En 1928, l'éditeur Fayard publiait un autre roman, Le rival singulier. Viennent ensuite surtout des nouvelles éditées par l'Illustration ou la Petite Illustration (La Chalézane, 1929 ; Jeux d'été, 1931 ; Une aventure de Don Juan, 1935, Cinq à Sept, 1937).
Elle est donc familière de la vie marocaine, connue par des voyages et par un accès livresque.
Dans l'article de l'automne 1925, retranscrit ci-dessus, le propos de Nancy George révèle les lieux communs sympathiques d'une vision "exotique" du monde de l'Islam. Sans lui concéder totalement non plus une admiration exclusive.

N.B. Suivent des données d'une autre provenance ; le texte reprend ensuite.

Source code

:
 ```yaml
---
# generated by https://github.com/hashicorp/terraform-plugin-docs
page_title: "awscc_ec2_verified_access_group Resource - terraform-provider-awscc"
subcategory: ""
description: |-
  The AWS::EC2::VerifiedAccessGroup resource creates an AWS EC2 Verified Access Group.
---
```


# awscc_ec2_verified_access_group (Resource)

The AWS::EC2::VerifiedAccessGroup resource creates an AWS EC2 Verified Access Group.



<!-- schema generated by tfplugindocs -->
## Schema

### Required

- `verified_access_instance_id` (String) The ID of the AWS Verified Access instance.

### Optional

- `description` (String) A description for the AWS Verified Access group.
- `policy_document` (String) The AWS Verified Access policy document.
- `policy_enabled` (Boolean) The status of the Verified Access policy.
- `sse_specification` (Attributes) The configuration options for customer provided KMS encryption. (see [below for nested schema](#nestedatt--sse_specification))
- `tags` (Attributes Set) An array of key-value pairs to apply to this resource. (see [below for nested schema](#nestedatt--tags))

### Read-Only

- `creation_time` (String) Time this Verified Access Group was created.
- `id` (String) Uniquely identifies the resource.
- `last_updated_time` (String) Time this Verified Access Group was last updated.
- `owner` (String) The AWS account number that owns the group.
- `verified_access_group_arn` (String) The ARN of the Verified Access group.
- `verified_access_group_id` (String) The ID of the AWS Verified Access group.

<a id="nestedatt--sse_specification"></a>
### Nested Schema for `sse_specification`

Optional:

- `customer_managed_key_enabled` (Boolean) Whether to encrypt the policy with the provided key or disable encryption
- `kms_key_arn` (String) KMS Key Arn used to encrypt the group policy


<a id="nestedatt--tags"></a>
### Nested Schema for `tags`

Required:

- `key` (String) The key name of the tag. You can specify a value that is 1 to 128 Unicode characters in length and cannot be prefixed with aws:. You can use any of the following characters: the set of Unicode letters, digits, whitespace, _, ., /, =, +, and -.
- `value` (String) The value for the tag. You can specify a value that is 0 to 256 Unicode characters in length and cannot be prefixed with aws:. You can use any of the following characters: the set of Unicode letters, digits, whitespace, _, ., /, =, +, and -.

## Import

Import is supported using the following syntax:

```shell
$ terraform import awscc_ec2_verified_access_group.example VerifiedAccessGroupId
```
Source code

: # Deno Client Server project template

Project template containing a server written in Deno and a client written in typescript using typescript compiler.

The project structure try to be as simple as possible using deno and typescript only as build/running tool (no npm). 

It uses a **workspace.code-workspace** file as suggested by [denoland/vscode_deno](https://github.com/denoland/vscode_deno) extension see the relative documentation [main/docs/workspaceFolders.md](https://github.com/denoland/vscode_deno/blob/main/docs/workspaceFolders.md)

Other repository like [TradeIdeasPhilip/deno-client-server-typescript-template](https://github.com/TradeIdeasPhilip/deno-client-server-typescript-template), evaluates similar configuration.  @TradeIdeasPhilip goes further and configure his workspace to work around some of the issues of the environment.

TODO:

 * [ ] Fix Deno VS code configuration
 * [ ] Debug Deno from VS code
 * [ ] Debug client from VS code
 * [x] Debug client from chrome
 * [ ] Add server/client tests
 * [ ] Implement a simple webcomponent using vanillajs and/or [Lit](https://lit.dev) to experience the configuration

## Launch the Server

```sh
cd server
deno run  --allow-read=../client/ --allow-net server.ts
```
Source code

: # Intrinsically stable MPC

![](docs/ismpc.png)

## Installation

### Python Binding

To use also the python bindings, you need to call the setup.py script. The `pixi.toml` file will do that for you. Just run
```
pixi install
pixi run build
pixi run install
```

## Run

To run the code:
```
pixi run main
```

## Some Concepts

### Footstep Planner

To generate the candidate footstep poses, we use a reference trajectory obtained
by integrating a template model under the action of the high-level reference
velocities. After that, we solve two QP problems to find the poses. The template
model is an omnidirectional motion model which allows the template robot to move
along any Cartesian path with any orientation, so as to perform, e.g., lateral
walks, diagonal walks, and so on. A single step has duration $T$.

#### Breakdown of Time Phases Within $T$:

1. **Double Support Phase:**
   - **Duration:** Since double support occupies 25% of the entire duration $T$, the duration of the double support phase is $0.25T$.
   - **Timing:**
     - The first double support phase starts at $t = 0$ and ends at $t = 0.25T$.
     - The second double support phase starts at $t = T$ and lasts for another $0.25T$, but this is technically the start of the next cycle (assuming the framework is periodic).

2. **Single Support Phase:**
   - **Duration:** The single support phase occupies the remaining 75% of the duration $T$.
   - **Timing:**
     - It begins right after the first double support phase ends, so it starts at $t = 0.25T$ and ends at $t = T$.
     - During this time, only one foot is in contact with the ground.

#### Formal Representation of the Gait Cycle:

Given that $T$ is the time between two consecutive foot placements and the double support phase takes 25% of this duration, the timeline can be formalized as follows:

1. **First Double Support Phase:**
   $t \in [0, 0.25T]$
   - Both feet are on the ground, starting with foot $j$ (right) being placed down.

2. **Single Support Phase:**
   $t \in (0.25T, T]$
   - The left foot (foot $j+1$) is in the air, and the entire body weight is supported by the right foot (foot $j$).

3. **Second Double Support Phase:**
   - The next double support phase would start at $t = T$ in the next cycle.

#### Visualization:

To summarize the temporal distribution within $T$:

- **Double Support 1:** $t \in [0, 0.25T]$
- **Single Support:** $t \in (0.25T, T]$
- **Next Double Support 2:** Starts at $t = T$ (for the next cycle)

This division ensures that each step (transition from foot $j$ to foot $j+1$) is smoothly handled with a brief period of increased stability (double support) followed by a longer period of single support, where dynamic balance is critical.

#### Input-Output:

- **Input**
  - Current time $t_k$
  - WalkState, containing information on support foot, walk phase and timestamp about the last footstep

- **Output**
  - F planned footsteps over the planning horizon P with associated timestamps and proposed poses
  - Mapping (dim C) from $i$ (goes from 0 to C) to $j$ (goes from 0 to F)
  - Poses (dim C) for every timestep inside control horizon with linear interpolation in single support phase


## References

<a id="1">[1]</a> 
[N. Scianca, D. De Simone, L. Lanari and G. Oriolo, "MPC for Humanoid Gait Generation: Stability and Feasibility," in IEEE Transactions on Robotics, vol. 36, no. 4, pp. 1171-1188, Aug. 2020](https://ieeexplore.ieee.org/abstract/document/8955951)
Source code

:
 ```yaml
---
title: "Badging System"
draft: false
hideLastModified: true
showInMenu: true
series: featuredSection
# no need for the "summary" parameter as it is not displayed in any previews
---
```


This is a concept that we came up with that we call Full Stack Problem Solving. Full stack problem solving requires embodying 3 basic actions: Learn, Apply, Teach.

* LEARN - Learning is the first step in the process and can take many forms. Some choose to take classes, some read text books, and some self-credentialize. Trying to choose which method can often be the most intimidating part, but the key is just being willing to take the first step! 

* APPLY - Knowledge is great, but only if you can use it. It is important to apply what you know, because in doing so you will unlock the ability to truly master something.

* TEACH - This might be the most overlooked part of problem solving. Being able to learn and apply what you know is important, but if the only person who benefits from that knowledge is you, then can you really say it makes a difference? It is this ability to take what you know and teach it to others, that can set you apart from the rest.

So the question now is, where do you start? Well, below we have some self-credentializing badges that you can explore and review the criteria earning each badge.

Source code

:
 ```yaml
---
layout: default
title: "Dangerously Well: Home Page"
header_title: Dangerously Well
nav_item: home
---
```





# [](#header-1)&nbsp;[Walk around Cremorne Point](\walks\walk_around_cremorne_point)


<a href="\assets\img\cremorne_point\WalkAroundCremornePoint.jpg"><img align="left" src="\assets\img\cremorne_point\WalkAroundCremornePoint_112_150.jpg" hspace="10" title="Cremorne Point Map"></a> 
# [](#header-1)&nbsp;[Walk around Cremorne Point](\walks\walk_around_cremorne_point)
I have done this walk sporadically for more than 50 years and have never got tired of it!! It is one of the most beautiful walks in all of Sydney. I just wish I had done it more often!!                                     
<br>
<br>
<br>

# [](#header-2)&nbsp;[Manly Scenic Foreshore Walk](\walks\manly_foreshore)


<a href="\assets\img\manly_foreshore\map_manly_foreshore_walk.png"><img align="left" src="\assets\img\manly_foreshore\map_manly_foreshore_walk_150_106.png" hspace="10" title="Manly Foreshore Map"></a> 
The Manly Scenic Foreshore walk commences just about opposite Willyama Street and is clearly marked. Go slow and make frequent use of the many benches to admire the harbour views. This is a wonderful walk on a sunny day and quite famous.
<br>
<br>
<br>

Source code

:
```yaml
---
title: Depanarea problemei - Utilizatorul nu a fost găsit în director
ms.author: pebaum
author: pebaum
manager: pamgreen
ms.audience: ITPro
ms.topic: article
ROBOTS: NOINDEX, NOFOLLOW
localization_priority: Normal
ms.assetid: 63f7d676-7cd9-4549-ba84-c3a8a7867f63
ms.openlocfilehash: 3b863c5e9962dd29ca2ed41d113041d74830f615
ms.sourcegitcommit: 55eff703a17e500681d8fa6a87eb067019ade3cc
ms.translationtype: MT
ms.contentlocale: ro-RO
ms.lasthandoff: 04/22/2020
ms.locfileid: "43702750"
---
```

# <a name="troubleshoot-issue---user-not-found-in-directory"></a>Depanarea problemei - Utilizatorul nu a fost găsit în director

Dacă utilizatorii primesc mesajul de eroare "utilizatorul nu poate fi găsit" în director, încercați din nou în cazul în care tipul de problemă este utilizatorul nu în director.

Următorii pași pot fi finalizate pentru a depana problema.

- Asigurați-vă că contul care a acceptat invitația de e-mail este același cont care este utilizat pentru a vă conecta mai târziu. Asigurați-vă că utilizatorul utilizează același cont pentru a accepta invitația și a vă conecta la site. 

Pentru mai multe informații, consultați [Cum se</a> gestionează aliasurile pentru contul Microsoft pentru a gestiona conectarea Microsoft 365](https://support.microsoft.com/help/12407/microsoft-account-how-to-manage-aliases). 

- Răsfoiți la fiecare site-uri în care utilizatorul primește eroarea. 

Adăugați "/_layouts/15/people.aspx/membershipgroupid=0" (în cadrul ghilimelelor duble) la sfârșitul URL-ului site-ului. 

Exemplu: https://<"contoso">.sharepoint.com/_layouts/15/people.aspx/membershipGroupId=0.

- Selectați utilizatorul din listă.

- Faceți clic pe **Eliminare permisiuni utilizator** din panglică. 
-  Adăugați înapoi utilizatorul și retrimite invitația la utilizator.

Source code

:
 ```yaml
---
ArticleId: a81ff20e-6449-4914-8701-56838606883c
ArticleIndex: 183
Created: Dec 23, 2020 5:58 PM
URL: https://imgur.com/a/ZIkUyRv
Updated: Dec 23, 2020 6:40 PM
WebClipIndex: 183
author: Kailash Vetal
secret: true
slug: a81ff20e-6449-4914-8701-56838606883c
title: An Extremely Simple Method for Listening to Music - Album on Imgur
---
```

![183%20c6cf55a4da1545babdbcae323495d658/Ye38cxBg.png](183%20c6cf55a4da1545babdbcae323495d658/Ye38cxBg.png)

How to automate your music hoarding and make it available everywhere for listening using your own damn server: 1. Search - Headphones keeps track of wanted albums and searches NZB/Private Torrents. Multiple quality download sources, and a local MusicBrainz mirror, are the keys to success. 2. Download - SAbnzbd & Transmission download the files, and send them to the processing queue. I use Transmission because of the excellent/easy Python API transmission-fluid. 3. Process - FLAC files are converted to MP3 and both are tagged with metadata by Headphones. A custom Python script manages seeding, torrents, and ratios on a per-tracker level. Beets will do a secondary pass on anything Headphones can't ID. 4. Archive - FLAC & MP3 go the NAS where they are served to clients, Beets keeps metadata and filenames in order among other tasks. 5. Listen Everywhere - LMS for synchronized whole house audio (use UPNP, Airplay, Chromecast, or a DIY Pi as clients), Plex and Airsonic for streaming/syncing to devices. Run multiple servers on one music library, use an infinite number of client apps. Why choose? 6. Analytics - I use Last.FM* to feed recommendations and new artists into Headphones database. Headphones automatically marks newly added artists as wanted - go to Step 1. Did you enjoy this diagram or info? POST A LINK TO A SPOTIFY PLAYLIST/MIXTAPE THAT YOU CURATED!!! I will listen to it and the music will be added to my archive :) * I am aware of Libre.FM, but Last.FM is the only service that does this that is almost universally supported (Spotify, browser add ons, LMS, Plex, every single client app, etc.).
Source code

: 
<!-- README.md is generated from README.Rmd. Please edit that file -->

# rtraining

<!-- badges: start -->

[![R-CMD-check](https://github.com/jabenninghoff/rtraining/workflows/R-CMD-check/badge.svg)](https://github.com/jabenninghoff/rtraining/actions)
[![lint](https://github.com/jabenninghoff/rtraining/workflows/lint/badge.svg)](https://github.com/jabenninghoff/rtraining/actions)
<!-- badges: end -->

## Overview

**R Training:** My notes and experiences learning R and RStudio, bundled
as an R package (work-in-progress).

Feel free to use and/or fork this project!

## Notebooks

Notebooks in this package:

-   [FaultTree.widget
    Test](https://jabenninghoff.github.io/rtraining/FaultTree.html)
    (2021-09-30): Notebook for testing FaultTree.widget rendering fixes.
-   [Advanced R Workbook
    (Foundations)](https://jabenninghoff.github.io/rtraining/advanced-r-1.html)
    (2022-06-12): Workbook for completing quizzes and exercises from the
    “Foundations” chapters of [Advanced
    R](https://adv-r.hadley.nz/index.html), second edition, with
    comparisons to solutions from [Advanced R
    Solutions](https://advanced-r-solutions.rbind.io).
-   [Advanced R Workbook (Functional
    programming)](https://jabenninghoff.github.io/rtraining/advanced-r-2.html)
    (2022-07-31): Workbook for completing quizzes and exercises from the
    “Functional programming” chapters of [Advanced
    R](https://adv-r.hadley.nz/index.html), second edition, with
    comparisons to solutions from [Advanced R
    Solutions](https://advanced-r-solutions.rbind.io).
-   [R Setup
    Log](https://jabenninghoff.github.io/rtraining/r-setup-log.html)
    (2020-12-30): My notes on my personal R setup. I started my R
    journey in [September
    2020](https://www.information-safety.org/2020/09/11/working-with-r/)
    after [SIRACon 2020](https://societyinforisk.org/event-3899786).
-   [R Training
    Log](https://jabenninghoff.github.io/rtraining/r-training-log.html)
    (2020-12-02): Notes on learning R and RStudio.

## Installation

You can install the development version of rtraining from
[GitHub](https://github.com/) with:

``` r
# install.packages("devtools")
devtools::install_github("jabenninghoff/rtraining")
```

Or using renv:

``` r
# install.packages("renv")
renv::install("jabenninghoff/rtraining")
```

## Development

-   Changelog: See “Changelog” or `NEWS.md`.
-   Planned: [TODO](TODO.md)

Il est dit, par exemple, que cette architecture "n'a point de chance de se répandre" car elle répond aux besoins de "déracinés" mais pas des natifs de France : "nous ne pourrons pas, de longtemps encore, nous empêcher de désirer, sous les moires du ciel, parmi les frondaisons mouillées, la maison de granit bretonne ou le chalet normand ; de préférer, pour le monument qui doit surgir du flottement des nuages et s'envelopper de brumes, le grand degré de l'Orangerie à Versailles, les contours de la place Vendôme à ceux de la porte de l'Exposition sur la place de la Concorde." On sent le tropisme "naturel" d'un héritage culturel plus familier, mais l'empathie pour l'Islam l'emporte cependant.